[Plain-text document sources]

== Segment start ==

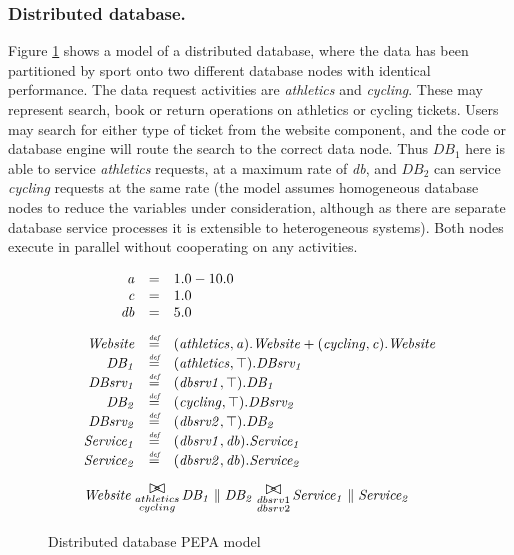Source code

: \documentclass[runningheads]{llncs}
\begin{document}
%
%
\FloatBarrier
\subsubsection{Distributed database.} Figure \ref{figure:pepa_ddnr_model} shows a model of a distributed database, where the data has been partitioned by sport onto two different database nodes with identical performance.  The data request activities are {\itshape athletics} and {\itshape cycling}.  These may represent search, book or return operations on athletics or cycling tickets.  Users may search for either type of ticket from the website component, and the code or database engine will route the search to the correct data node.  Thus $\mathit{DB_1}$ here is able to service {\itshape athletics} requests, at a maximum rate of {\itshape db}, and $\mathit{DB_2}$ can service {\itshape cycling} requests at the same rate (the model assumes homogeneous database nodes to reduce the variables under consideration, although as there are separate database service processes it is extensible to heterogeneous systems).  Both nodes execute in parallel without cooperating on any activities.

\begin{figure}
	\centering
	\begin{displaymath}
	\begin{array}{rcl}
	\mathit{a} & = & 1.0-10.0\\
	\mathit{c} & = & 1.0\\
	\mathit{db} & = & 5.0\\
	[2.0ex]		\mathit{Website} & \rmdef & (\mathit{athletics},\mathit{a}).\mathit{Website}+(\mathit{cycling},\mathit{c}).\mathit{Website}\\
	\mathit{DB_1} & \rmdef & (\mathit{athletics},\top).\mathit{DBsrv_1}\\
	\mathit{DBsrv_1} & \rmdef & (\mathit{dbsrv1},\top).\mathit{DB_1}\\
	\mathit{DB_2} & \rmdef & (\mathit{cycling},\top).\mathit{DBsrv_2}\\
	\mathit{DBsrv_2} & \rmdef & (\mathit{dbsrv2},\top).\mathit{DB_2}\\
	\mathit{Service_1} & \rmdef & (\mathit{dbsrv1},\mathit{db}).\mathit{Service_1}\\
	\mathit{Service_2} & \rmdef & (\mathit{dbsrv2},\mathit{db}).\mathit{Service_2}\\
	[2.0ex]		\multicolumn{3}{l}{\mathit{Website}\sync{\substack{athletics\\cycling}}\mathit{DB_1}\parallel\mathit{DB_2}\sync{\substack{dbsrv1\\dbsrv2}}\mathit{Service_1}\parallel\mathit{Service_2}}\\
	[2.0ex]	\end{array}
	\end{displaymath}
	\caption{Distributed database PEPA model}
	\label{figure:pepa_ddnr_model}
\end{figure}
\end{document}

== Segment end ==

Work request. Please print the records above once more, word for word, omitting all pictures.

Finished task.
Source code

: \documentclass[runningheads]{llncs}
\begin{document}
%
%
\FloatBarrier
\subsubsection{Distributed database.} Figure \ref{figure:pepa_ddnr_model} shows a model of a distributed database, where the data has been partitioned by sport onto two different database nodes with identical performance.  The data request activities are {\itshape athletics} and {\itshape cycling}.  These may represent search, book or return operations on athletics or cycling tickets.  Users may search for either type of ticket from the website component, and the code or database engine will route the search to the correct data node.  Thus $\mathit{DB_1}$ here is able to service {\itshape athletics} requests, at a maximum rate of {\itshape db}, and $\mathit{DB_2}$ can service {\itshape cycling} requests at the same rate (the model assumes homogeneous database nodes to reduce the variables under consideration, although as there are separate database service processes it is extensible to heterogeneous systems).  Both nodes execute in parallel without cooperating on any activities.

\begin{figure}
	\centering
	\begin{displaymath}
	\begin{array}{rcl}
	\mathit{a} & = & 1.0-10.0\\
	\mathit{c} & = & 1.0\\
	\mathit{db} & = & 5.0\\
	[2.0ex]		\mathit{Website} & \rmdef & (\mathit{athletics},\mathit{a}).\mathit{Website}+(\mathit{cycling},\mathit{c}).\mathit{Website}\\
	\mathit{DB_1} & \rmdef & (\mathit{athletics},\top).\mathit{DBsrv_1}\\
	\mathit{DBsrv_1} & \rmdef & (\mathit{dbsrv1},\top).\mathit{DB_1}\\
	\mathit{DB_2} & \rmdef & (\mathit{cycling},\top).\mathit{DBsrv_2}\\
	\mathit{DBsrv_2} & \rmdef & (\mathit{dbsrv2},\top).\mathit{DB_2}\\
	\mathit{Service_1} & \rmdef & (\mathit{dbsrv1},\mathit{db}).\mathit{Service_1}\\
	\mathit{Service_2} & \rmdef & (\mathit{dbsrv2},\mathit{db}).\mathit{Service_2}\\
	[2.0ex]		\multicolumn{3}{l}{\mathit{Website}\sync{\substack{athletics\\cycling}}\mathit{DB_1}\parallel\mathit{DB_2}\sync{\substack{dbsrv1\\dbsrv2}}\mathit{Service_1}\parallel\mathit{Service_2}}\\
	[2.0ex]	\end{array}
	\end{displaymath}
	\caption{Distributed database PEPA model}
	\label{figure:pepa_ddnr_model}
\end{figure}
\end{document}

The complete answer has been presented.